PROBLEM DESCRIPTION –
For each entry below, copy the text exactly and leave out any picture.

Saved data entries –
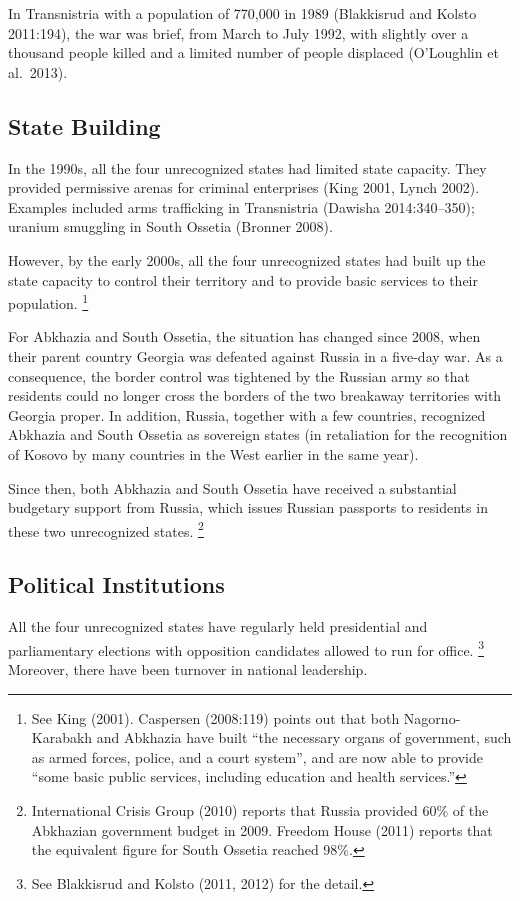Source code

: \documentclass[12pt,a4paper]{article}%
\begin{document}
In Transnistria with a population of 770,000 in 1989 (Blakkisrud and Kolsto 2011:194), the war was brief, from March to July 1992, with slightly over a thousand people killed and a limited number of people displaced (O'Loughlin et al.\ 2013). 

\subsection{State Building}\label{state-building}
In the 1990s, all the four unrecognized states had limited state capacity.
They provided permissive arenas for criminal enterprises (King 2001, Lynch 2002).
Examples included arms trafficking in Transnistria (Dawisha 2014:340--350); uranium smuggling in South Ossetia (Bronner 2008).

However, by the early 2000s, all the four unrecognized states had built up the state capacity to control their territory and to provide basic services to their population.%
\footnote{
	See King (2001). 
	Caspersen (2008:119) points out that both Nagorno-Karabakh and Abkhazia have built ``the necessary organs of government, such as armed forces, police, and a court system'', and are now able to provide ``some basic public services, including education and health services.'' 
}

For Abkhazia and South Ossetia, the situation has changed since 2008, when their parent country Georgia was defeated against Russia in a five-day war. 
As a consequence, the border control was tightened by the Russian army so that residents could no longer cross the borders of the two breakaway territories with Georgia proper.
In addition, Russia, together with a few countries, recognized Abkhazia and South Ossetia as sovereign states (in retaliation for the recognition of Kosovo by many countries in the West earlier in the same year).

Since then, both Abkhazia and South Ossetia have received a substantial budgetary support from Russia, which issues Russian passports to residents in these two unrecognized states.%
\footnote{
	International Crisis Group (2010) reports that Russia provided 60\% of the Abkhazian government budget in 2009.
	Freedom House (2011) reports that the equivalent figure for South Ossetia reached 98\%.
} 

\subsection{Political Institutions}
All the four unrecognized states have regularly held presidential and parliamentary elections with opposition candidates allowed to run for office.%
\footnote{
	See Blakkisrud and Kolsto (2011, 2012) for the detail.
}
Moreover, there have been turnover in national leadership.
\end{document}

RESPONSE TO THE TASK –
Source code

: \documentclass[12pt,a4paper]{article}%
\begin{document}
In Transnistria with a population of 770,000 in 1989 (Blakkisrud and Kolsto 2011:194), the war was brief, from March to July 1992, with slightly over a thousand people killed and a limited number of people displaced (O'Loughlin et al.\ 2013). 

\subsection{State Building}\label{state-building}
In the 1990s, all the four unrecognized states had limited state capacity.
They provided permissive arenas for criminal enterprises (King 2001, Lynch 2002).
Examples included arms trafficking in Transnistria (Dawisha 2014:340--350); uranium smuggling in South Ossetia (Bronner 2008).

However, by the early 2000s, all the four unrecognized states had built up the state capacity to control their territory and to provide basic services to their population.%
\footnote{
	See King (2001). 
	Caspersen (2008:119) points out that both Nagorno-Karabakh and Abkhazia have built ``the necessary organs of government, such as armed forces, police, and a court system'', and are now able to provide ``some basic public services, including education and health services.'' 
}

For Abkhazia and South Ossetia, the situation has changed since 2008, when their parent country Georgia was defeated against Russia in a five-day war. 
As a consequence, the border control was tightened by the Russian army so that residents could no longer cross the borders of the two breakaway territories with Georgia proper.
In addition, Russia, together with a few countries, recognized Abkhazia and South Ossetia as sovereign states (in retaliation for the recognition of Kosovo by many countries in the West earlier in the same year).

Since then, both Abkhazia and South Ossetia have received a substantial budgetary support from Russia, which issues Russian passports to residents in these two unrecognized states.%
\footnote{
	International Crisis Group (2010) reports that Russia provided 60\% of the Abkhazian government budget in 2009.
	Freedom House (2011) reports that the equivalent figure for South Ossetia reached 98\%.
} 

\subsection{Political Institutions}
All the four unrecognized states have regularly held presidential and parliamentary elections with opposition candidates allowed to run for office.%
\footnote{
	See Blakkisrud and Kolsto (2011, 2012) for the detail.
}
Moreover, there have been turnover in national leadership.
\end{document}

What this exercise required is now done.